Output only the lines below that start at the line containing "### Pagina de menu" and end at the line containing "### Ejemplo personajes", with both ends kept.

= SOURCE MATERIAL =

::::::

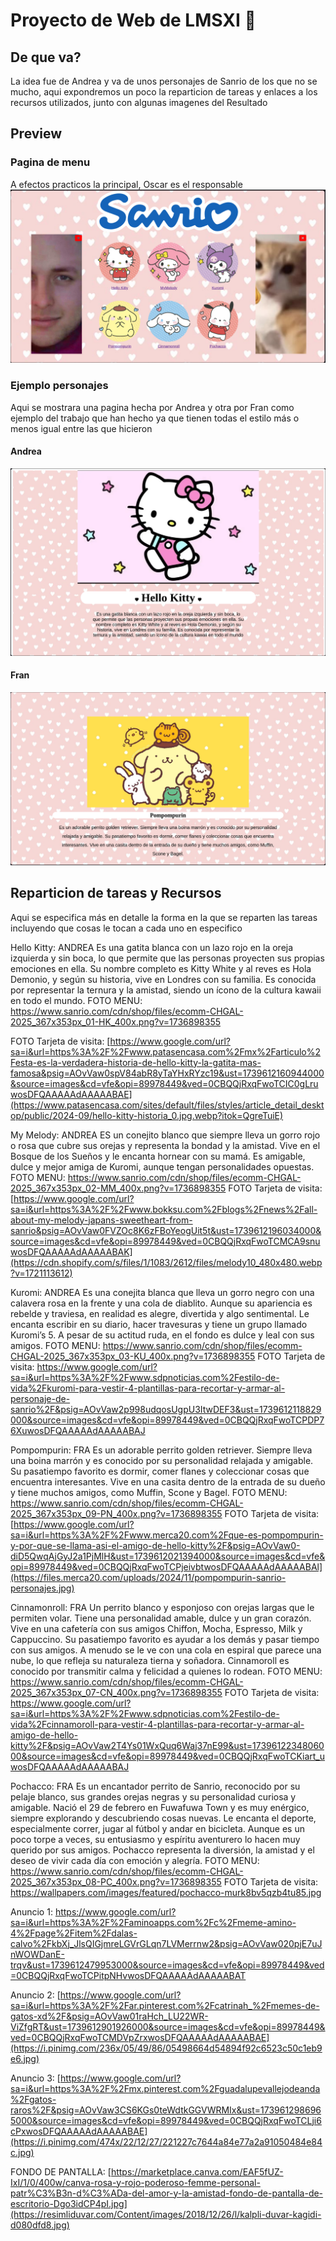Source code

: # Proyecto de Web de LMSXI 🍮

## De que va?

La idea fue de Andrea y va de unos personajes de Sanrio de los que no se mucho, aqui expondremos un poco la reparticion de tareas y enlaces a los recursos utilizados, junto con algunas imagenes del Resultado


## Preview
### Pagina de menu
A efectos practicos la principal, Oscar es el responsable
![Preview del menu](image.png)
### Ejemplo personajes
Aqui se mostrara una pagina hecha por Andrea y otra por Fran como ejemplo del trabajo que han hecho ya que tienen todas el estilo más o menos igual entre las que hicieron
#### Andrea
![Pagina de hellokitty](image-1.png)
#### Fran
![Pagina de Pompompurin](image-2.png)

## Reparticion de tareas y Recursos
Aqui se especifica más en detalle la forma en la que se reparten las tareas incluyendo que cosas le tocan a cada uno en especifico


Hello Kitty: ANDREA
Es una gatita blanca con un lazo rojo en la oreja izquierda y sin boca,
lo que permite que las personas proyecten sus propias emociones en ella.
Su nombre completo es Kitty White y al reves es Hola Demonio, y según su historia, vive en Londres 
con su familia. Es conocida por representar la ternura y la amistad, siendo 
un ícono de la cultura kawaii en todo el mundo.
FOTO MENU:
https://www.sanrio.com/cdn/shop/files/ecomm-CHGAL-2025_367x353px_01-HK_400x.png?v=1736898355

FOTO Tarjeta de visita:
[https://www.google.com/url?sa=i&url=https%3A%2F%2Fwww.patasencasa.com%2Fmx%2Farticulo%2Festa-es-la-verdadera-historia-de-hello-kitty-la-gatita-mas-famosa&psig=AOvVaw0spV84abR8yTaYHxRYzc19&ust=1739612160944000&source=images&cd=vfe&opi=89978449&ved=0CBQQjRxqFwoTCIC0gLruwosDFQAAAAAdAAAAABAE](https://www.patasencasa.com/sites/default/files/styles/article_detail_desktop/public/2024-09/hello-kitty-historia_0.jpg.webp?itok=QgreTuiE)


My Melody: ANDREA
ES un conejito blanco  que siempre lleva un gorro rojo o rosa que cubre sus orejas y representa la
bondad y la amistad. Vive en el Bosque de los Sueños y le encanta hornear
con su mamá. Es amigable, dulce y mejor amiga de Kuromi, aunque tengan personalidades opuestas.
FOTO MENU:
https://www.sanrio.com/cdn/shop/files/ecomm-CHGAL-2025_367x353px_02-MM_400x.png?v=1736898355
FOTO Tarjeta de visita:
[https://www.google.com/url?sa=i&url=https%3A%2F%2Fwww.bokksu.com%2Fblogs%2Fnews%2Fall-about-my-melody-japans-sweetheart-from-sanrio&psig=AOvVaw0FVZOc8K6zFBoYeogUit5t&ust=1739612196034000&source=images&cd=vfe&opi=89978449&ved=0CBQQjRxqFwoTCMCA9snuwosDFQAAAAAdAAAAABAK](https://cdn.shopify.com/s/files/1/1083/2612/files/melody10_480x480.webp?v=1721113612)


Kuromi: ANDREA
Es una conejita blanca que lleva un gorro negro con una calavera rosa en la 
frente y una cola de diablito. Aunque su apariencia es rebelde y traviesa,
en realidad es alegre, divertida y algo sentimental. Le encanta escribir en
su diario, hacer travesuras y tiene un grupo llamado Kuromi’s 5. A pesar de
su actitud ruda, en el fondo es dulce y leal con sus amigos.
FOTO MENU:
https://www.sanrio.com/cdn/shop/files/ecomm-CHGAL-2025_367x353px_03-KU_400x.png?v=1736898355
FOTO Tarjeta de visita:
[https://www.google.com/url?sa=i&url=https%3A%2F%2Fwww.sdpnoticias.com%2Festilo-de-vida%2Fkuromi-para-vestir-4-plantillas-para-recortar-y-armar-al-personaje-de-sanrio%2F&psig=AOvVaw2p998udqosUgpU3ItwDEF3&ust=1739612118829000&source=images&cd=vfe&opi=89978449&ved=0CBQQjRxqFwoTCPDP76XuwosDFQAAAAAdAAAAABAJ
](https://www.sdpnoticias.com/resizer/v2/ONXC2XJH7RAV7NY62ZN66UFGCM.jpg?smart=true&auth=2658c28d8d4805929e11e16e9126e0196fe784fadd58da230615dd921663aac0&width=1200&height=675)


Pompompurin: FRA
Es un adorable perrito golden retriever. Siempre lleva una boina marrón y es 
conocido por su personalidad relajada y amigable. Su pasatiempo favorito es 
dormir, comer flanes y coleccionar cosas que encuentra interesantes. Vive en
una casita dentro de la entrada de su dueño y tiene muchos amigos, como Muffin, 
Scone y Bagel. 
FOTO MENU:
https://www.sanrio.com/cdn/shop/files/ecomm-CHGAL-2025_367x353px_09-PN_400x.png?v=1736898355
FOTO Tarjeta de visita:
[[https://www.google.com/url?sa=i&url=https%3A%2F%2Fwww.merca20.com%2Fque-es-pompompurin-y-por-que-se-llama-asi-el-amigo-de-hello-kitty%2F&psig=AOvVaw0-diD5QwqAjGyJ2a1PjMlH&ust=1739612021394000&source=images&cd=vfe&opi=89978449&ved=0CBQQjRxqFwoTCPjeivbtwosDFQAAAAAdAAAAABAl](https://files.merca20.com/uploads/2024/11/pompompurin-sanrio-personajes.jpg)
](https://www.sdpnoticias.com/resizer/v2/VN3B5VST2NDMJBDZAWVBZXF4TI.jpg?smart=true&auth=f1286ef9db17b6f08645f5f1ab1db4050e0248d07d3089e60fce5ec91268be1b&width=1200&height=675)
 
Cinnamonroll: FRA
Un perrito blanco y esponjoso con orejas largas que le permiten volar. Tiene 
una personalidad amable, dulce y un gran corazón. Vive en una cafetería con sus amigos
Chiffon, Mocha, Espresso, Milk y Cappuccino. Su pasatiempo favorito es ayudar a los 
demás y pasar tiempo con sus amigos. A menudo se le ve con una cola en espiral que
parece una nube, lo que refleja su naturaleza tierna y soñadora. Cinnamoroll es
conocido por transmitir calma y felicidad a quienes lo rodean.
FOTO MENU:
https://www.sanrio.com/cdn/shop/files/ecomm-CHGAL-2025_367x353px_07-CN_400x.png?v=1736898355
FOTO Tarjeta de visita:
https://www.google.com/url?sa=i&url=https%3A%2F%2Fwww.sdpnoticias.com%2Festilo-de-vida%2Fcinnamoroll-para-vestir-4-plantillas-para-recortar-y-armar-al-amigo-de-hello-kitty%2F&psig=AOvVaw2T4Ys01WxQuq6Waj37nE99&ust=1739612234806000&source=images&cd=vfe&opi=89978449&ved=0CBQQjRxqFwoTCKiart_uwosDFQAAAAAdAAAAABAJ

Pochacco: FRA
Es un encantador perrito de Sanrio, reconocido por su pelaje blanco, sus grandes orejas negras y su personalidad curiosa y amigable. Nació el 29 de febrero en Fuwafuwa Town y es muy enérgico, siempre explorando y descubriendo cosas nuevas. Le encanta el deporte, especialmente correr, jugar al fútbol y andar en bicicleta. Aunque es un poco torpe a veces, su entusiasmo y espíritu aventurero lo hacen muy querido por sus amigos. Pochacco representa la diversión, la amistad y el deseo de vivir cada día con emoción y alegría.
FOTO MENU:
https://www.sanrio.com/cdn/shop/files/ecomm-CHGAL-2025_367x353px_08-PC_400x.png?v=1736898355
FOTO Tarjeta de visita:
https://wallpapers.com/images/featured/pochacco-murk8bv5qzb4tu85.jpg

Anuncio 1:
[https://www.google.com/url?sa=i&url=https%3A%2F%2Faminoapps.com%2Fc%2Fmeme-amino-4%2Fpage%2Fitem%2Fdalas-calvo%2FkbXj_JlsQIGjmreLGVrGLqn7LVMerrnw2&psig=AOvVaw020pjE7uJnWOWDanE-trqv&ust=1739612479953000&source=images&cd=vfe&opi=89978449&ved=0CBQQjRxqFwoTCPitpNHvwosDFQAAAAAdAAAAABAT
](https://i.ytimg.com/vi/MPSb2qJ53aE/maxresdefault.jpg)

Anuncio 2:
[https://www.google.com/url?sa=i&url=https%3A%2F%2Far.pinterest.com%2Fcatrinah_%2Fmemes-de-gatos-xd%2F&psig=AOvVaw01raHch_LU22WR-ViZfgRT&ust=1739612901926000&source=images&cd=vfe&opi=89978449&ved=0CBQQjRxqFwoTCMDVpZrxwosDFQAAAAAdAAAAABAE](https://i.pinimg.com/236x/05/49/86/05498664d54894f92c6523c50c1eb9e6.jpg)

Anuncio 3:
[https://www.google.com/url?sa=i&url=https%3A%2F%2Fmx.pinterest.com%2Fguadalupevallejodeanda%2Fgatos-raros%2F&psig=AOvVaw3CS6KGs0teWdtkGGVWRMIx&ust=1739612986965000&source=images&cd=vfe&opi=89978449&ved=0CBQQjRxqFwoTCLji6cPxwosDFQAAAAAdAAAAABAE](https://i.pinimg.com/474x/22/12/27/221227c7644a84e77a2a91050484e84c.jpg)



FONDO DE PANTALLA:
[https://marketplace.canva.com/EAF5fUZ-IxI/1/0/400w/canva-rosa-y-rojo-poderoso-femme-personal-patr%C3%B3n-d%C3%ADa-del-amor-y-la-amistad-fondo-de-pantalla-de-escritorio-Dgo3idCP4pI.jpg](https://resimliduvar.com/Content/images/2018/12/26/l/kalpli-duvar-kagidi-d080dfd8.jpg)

::::::

= EXPECTED OUTPUT =
### Pagina de menu
A efectos practicos la principal, Oscar es el responsable
![Preview del menu](image.png)
### Ejemplo personajes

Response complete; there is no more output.